§ **Task**: Among the entries below, one stretch runs from the line that contains "section in Org's info manual." through the line that contains "Extensions for Org's Texinfo exporter". Repeat that stretch exactly, ends included, and only that.

═══ Input material

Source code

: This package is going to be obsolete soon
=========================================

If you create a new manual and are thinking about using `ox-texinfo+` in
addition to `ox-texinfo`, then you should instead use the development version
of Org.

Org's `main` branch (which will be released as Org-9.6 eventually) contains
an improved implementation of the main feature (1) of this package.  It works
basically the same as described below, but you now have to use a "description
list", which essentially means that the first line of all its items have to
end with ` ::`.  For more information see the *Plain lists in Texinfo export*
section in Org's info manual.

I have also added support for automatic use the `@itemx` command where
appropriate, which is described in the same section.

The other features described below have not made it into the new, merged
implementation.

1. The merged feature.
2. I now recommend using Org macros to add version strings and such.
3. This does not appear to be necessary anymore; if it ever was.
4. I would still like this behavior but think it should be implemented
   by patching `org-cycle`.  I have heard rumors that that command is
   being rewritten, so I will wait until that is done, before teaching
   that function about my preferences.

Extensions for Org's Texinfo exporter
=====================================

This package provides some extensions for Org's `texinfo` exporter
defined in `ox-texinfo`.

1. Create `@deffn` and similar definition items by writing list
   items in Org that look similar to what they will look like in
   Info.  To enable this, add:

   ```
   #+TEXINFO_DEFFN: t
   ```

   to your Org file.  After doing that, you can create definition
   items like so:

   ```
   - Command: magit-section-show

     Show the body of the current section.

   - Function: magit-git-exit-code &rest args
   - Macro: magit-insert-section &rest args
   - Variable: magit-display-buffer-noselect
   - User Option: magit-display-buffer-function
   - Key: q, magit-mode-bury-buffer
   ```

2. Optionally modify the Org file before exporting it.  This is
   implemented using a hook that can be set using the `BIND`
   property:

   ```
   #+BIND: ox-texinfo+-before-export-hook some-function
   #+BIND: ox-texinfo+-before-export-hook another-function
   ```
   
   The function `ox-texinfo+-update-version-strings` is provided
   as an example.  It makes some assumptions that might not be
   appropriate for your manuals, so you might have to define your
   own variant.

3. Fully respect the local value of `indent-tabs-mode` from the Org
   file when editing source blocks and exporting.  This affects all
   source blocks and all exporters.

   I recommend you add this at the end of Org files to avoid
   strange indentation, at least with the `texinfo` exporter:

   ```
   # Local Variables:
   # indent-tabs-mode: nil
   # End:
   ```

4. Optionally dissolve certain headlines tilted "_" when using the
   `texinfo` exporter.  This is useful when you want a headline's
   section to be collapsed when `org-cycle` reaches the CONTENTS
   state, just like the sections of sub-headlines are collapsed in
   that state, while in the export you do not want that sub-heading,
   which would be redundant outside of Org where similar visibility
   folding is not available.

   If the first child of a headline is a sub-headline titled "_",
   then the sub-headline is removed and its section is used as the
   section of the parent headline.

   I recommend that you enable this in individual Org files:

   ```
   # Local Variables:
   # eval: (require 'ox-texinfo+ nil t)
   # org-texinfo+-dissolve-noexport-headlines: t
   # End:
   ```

══════

§ **Solution**:
section in Org's info manual.

I have also added support for automatic use the `@itemx` command where
appropriate, which is described in the same section.

The other features described below have not made it into the new, merged
implementation.

1. The merged feature.
2. I now recommend using Org macros to add version strings and such.
3. This does not appear to be necessary anymore; if it ever was.
4. I would still like this behavior but think it should be implemented
   by patching `org-cycle`.  I have heard rumors that that command is
   being rewritten, so I will wait until that is done, before teaching
   that function about my preferences.

Extensions for Org's Texinfo exporter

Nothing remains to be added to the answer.